■ **Exercise directions**
Nothing but the text of the records should come back; copy it exactly and leave the pictures out.

Plain-text document sources
--------------------------------
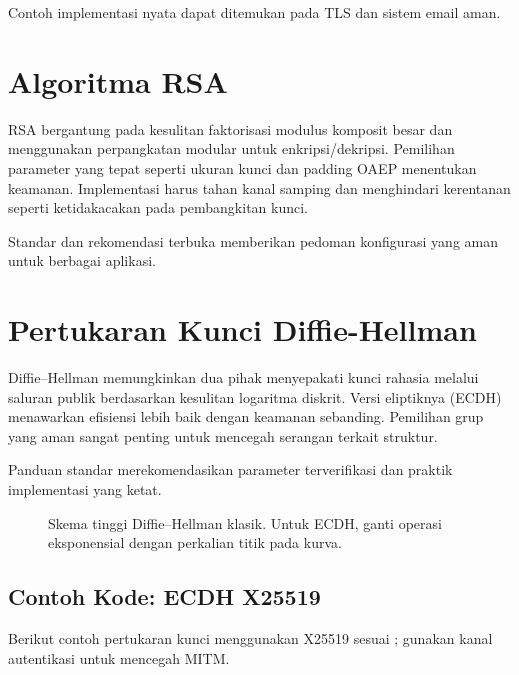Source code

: \documentclass[../main.tex]{subfiles}
\begin{document}
Contoh implementasi nyata dapat ditemukan pada TLS dan sistem email aman.

\section{Algoritma RSA}
RSA bergantung pada kesulitan faktorisasi modulus komposit besar dan menggunakan perpangkatan modular untuk enkripsi/dekripsi. Pemilihan parameter yang tepat seperti ukuran kunci dan padding OAEP menentukan keamanan. Implementasi harus tahan kanal samping dan menghindari kerentanan seperti ketidakacakan pada pembangkitan kunci.

Standar dan rekomendasi terbuka memberikan pedoman konfigurasi yang aman untuk berbagai aplikasi.

\section{Pertukaran Kunci Diffie-Hellman}
Diffie--Hellman memungkinkan dua pihak menyepakati kunci rahasia melalui saluran publik berdasarkan kesulitan logaritma diskrit. Versi eliptiknya (ECDH) menawarkan efisiensi lebih baik dengan keamanan sebanding. Pemilihan grup yang aman sangat penting untuk mencegah serangan terkait struktur.

Panduan standar merekomendasikan parameter terverifikasi dan praktik implementasi yang ketat.

\begin{figure}[h]
\centering
{}
\caption[Skema Diffie--Hellman dan ECDH]{Skema tinggi Diffie--Hellman klasik. Untuk ECDH, ganti operasi eksponensial dengan perkalian titik pada kurva.}
\label{fig:dh}
\end{figure}

\subsection{Contoh Kode: ECDH X25519}
Berikut contoh pertukaran kunci menggunakan X25519 sesuai \textcite{rfc7748}; gunakan kanal autentikasi untuk mencegah MITM.
\end{document}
--------------------------------
■ **Task solution**
Source code

: \documentclass[../main.tex]{subfiles}
\begin{document}
Contoh implementasi nyata dapat ditemukan pada TLS dan sistem email aman.

\section{Algoritma RSA}
RSA bergantung pada kesulitan faktorisasi modulus komposit besar dan menggunakan perpangkatan modular untuk enkripsi/dekripsi. Pemilihan parameter yang tepat seperti ukuran kunci dan padding OAEP menentukan keamanan. Implementasi harus tahan kanal samping dan menghindari kerentanan seperti ketidakacakan pada pembangkitan kunci.

Standar dan rekomendasi terbuka memberikan pedoman konfigurasi yang aman untuk berbagai aplikasi.

\section{Pertukaran Kunci Diffie-Hellman}
Diffie--Hellman memungkinkan dua pihak menyepakati kunci rahasia melalui saluran publik berdasarkan kesulitan logaritma diskrit. Versi eliptiknya (ECDH) menawarkan efisiensi lebih baik dengan keamanan sebanding. Pemilihan grup yang aman sangat penting untuk mencegah serangan terkait struktur.

Panduan standar merekomendasikan parameter terverifikasi dan praktik implementasi yang ketat.

\begin{figure}[h]
\centering
{}
\caption[Skema Diffie--Hellman dan ECDH]{Skema tinggi Diffie--Hellman klasik. Untuk ECDH, ganti operasi eksponensial dengan perkalian titik pada kurva.}
\label{fig:dh}
\end{figure}

\subsection{Contoh Kode: ECDH X25519}
Berikut contoh pertukaran kunci menggunakan X25519 sesuai \textcite{rfc7748}; gunakan kanal autentikasi untuk mencegah MITM.
\end{document}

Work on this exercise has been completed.